Description
Currently, unified runtime L0 adapter will only expose bfloat16 conversion extension on PVC device:
For other device supporting native bfloat16 conversions(BMG, DG2, LunarLake), checking bfloat16 conversion extension will fail.
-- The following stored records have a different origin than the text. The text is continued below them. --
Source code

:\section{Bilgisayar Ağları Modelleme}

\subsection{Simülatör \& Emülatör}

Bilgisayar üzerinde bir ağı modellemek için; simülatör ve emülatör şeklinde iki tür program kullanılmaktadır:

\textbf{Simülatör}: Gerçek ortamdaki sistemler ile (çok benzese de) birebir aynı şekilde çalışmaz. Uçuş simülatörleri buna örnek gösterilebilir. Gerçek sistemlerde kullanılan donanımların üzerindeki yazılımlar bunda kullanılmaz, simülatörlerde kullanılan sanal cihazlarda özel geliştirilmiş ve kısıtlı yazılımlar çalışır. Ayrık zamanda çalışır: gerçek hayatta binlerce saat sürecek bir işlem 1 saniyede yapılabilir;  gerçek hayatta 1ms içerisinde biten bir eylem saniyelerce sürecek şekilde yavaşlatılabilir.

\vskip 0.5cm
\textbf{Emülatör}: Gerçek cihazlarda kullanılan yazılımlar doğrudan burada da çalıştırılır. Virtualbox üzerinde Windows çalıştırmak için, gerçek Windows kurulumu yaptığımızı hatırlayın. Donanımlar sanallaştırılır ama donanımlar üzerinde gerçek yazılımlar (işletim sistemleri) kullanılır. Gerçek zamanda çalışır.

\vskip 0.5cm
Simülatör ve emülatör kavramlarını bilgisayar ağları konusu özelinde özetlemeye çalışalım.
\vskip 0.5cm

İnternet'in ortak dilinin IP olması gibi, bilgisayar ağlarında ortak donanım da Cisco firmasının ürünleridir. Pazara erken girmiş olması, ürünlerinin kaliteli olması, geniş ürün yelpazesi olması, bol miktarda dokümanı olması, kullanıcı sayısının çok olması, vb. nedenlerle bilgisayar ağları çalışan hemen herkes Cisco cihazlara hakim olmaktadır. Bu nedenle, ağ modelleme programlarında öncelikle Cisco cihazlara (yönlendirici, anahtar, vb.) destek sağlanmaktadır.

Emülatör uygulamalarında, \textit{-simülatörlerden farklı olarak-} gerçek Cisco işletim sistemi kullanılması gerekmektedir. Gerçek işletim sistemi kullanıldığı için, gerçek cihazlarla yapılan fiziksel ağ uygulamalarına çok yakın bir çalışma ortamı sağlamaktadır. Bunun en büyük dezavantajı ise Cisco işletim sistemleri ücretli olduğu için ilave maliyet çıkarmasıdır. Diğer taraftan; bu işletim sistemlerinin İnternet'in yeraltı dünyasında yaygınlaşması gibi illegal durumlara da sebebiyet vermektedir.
Following is a simple reproducer:
#include <sycl/sycl.hpp>
#include
#include
int main() {
// Create a SYCL device (default device)
sycl::device device = sycl::device(sycl::default_selector{});
// Get the name of the device
std::string device_name = device.get_info<sycl::info::device::name>();
std::cout << "Device: " << device_name << std::endl;
// Get the list of supported extensions
std::vector<std::string> extensions = device.get_info<sycl::info::device::extensions>();
// Print the supported extensions
std::cout << "Supported extensions:" << std::endl;
for (const auto& ext : extensions) {
std::cout << " " << ext << std::endl;
}
return 0;
}
If we build with DPC++ compiler and run it on DG2 + L0, the output is:
Device: Intel(R) Arc(TM) A770 Graphics
Supported extensions:
cl_khr_il_program
cl_khr_subgroups
cl_intel_subgroups
cl_intel_subgroups_short
cl_intel_required_subgroup_size
cl_khr_fp16
cl_khr_int64_base_atomics
cl_khr_int64_extended_atomics
cl_khr_3d_image_writes
ur_exp_command_buffer
ur_exp_multi_device_compile
ur_exp_usm_p2p
If we run with ONEAPI_DEVICE_SELECTOR=opencl:1(correspond to Arc770), the output is:
Device: Intel(R) Arc(TM) A770 Graphics
Supported extensions:
cl_khr_byte_addressable_store
cl_khr_device_uuid
cl_khr_fp16
cl_khr_global_int32_base_atomics
cl_khr_global_int32_extended_atomics
cl_khr_icd
cl_khr_local_int32_base_atomics
cl_khr_local_int32_extended_atomics
cl_intel_command_queue_families
cl_intel_subgroups
cl_intel_required_subgroup_size
cl_intel_subgroups_short
cl_khr_spir
cl_intel_accelerator
cl_intel_driver_diagnostics
cl_khr_priority_hints
cl_khr_throttle_hints
cl_khr_create_command_queue
cl_intel_subgroups_char
cl_intel_subgroups_long
cl_khr_il_program
cl_intel_mem_force_host_memory
cl_khr_subgroup_extended_types
cl_khr_subgroup_non_uniform_vote
cl_khr_subgroup_ballot
cl_khr_subgroup_non_uniform_arithmetic
cl_khr_subgroup_shuffle
cl_khr_subgroup_shuffle_relative
cl_khr_subgroup_clustered_reduce
cl_intel_device_attribute_query
cl_khr_extended_bit_ops
cl_khr_suggested_local_work_size
cl_intel_split_work_group_barrier
cl_intel_spirv_media_block_io
cl_intel_spirv_subgroups
cl_khr_spirv_linkonce_odr
cl_khr_spirv_no_integer_wrap_decoration
cl_intel_unified_shared_memory
cl_khr_mipmap_image
cl_khr_mipmap_image_writes
cl_ext_float_atomics
cl_khr_external_memory
cl_intel_planar_yuv
cl_intel_packed_yuv
cl_khr_int64_base_atomics
cl_khr_int64_extended_atomics
cl_khr_image2d_from_buffer
cl_khr_depth_images
cl_khr_3d_image_writes
cl_intel_media_block_io
cl_intel_bfloat16_conversions
cl_intel_create_buffer_with_properties
cl_intel_subgroup_local_block_io
cl_intel_subgroup_matrix_multiply_accumulate
cl_intel_subgroup_split_matrix_multiply_accumulate
cl_khr_integer_dot_product
cl_khr_gl_sharing
cl_khr_gl_depth_images
cl_khr_gl_event
cl_khr_gl_msaa_sharing
cl_intel_va_api_media_sharing
cl_intel_sharing_format_query
cl_khr_pci_bus_info
Is it possible to change the behavior to check L0 bfloat16 conversion extension instead of checking device type?